Why was Slovik singled out? In Calabresi's telling: "The Army decided that it was necessary to make an example, because if this sort of thing could happen, the war could be lost," and then-General Dwight D. Eisenhower allegedly said, "pick me a loser." (5) Having narrowed the pool down to several soldiers who had left their stations twice, Calabresi continued, the Army "sent in psychologists to interview the double deserters and came up with Eddie Slovik, who came from someplace in the middle west, did not seem to have any family, had perhaps been a petty thief before going into the army," and was considered "a loser." (6) As Slovik himself reportedly put it: "They're not shooting me for deserting the United States Army--thousands of guys have done that. They're shooting me for bread I stole when I was twelve years old." (7)

Slovik, in Calabresi's version of the story, seems to have been a scapegoat. Students of the Bible may be familiar with the literal scapegoat from the Old Testament, which foreshadowed Jesus's death in the Gospels. In Leviticus, God instructed Moses that his brother Aaron, the high priest, should select a live goat and "confess over it all the wickedness and rebellion of the Israelites--all their sins--and put them on the goat's head." (8) Aaron, God said, should then "send the goat away into the wilderness," where it would "carry on itself all [the Israelites'] sins to a remote place." (9) Other cultures have apparently embraced similar rituals too. (10)

People may feel the most pity for human scapegoats that, like the animal ones of old, are innocent of the misdeeds they are made to bear.
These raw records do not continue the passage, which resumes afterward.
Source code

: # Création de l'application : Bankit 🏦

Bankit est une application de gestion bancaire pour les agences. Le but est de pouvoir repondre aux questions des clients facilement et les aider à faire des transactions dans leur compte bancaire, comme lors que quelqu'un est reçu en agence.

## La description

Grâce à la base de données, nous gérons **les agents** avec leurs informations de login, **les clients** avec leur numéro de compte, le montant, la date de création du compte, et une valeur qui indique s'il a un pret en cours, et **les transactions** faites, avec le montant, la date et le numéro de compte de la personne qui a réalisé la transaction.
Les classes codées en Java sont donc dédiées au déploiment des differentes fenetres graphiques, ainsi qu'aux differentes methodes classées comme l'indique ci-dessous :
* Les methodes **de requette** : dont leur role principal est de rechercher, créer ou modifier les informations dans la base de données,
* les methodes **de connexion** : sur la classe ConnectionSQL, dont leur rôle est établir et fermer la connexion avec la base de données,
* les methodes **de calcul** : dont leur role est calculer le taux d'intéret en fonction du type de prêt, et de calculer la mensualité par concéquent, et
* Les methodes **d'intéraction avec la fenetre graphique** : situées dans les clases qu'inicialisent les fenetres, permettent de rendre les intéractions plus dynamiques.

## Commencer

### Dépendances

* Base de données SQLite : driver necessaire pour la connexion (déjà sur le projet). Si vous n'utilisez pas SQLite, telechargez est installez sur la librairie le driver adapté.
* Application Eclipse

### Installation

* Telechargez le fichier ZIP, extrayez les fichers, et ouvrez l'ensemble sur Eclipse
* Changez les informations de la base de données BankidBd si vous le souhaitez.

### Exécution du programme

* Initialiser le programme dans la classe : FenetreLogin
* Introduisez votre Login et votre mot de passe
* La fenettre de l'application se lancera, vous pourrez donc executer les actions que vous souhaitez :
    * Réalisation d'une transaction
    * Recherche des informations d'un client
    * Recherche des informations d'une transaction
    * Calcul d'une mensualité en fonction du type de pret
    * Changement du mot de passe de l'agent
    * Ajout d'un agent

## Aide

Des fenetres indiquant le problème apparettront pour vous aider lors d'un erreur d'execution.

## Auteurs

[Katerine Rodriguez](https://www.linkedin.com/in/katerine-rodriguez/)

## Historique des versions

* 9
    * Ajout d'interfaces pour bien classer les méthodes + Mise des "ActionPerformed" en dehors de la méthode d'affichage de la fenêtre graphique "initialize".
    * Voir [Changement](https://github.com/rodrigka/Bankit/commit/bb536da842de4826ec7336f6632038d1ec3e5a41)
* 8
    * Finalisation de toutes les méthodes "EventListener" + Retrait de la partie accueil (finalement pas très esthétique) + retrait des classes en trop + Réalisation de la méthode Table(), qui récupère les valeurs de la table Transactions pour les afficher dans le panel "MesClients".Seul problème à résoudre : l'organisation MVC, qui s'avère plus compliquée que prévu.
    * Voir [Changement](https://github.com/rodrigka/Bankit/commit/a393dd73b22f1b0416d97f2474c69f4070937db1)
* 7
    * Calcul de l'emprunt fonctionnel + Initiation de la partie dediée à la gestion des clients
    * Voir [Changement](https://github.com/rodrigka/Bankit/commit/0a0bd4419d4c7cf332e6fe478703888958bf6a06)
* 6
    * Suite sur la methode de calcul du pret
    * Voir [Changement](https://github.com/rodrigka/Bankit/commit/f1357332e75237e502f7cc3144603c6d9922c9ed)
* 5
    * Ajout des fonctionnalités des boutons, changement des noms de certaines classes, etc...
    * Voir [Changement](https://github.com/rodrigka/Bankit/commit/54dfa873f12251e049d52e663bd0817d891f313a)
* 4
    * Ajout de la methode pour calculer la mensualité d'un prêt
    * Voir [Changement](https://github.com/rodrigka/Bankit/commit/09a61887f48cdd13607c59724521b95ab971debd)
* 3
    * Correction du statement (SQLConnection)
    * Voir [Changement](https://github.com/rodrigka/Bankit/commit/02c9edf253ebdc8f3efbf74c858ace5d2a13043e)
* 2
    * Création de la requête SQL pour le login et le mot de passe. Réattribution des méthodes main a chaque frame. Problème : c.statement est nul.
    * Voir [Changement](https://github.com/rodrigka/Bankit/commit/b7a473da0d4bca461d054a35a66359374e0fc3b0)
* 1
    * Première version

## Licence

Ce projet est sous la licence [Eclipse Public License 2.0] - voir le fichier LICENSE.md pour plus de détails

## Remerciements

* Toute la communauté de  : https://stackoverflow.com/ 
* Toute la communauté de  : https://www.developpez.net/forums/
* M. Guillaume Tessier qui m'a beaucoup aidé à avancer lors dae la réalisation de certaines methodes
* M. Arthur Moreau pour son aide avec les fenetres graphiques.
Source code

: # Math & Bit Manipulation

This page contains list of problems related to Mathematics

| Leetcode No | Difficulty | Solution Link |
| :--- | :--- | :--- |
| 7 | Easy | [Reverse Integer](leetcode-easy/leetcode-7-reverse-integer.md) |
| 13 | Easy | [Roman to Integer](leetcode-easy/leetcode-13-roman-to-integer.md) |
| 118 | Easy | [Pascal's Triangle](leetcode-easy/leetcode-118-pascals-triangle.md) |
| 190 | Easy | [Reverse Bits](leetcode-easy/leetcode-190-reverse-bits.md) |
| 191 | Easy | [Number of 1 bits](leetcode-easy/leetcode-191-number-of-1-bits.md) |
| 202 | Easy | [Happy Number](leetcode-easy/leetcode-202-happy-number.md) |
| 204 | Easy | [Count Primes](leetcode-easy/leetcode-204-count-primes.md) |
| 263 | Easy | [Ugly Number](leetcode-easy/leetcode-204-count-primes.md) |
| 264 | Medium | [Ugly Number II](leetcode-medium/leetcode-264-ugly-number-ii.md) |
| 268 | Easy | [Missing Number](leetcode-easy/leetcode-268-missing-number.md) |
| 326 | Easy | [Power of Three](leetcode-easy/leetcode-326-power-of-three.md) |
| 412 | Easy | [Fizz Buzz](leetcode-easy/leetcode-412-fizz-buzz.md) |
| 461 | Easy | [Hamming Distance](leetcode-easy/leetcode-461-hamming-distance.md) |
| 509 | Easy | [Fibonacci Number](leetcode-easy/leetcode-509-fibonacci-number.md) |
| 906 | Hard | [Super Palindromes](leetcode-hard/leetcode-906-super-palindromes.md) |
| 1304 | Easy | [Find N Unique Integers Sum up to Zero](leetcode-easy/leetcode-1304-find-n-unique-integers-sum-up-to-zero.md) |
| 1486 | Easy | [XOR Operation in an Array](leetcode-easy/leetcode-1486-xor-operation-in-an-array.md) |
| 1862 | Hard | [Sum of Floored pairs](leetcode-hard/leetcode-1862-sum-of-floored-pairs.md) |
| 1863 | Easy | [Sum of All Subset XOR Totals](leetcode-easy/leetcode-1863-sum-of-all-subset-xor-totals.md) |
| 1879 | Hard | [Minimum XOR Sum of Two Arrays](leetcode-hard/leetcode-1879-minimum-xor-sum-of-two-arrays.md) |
As Calabresi put it, scapegoating "can become the pogrom: racial, religious, ethnic, and put the blame on some group of innocent people." (11) From the Chosen One in Igor Stravinsky's ballet The Rite of Spring to Tessie Hutchinson in Shirley Jackson's short story "The Lottery" to Rue in Suzanne Collins's book series The Hunger- Games and so many more, innocent scapegoats have captured modern audiences' imaginations. (12) But scapegoats are not always innocent. Like Slovik (incidentally the subject of a 1974 made-for-television movie starring Martin Sheen), scapegoats may be guilty of the crime for which they are punished--but so may many others for whom the scapegoat's penalty provides symbolic exculpation. (13) To borrow again from both life and television (this time an acclaimed 2019 miniseries), consider the criminal convictions of a handful of midlevel bureaucrats for the 1986 Chernobyl nuclear meltdown, a disaster that subsequent analysis attributed to higher and broader causes within the Soviet system too. (14)

Scapegoats have appeared across the ages and in myriad manifestations. They exist in actuality and in art. Scholars contend that scapegoats also permeate the law, both in terms of problems at which legal interventions are aimed and in terms of the purposes and impacts of legal interventions themselves. (15) Inspired by Calabresi's commentary (rather than deriving from any expertise in religion, literature, or the social sciences that have considered the concept in a more specialized light), this Essay explores two ways in which the scapegoating idea may intersect with the focus of this symposium issue, Bivens v. Six Unknown Named Agents of Federal Bureau of Narcotics. (16) The first relates to the Bivens regime's rise, which allowed plaintiffs to seek money damages from individual federal officials for certain constitutional violations, and the second relates to the Bivens regime's retrenchment. In particular, the Essay explores the possibility that the Bivens regime's beginnings countered various exercises in scapegoating and that the Bivens regime's abatement constitutes an exercise in scapegoating. As part of the latter discussion, the Essay also proposes a potential corrective course.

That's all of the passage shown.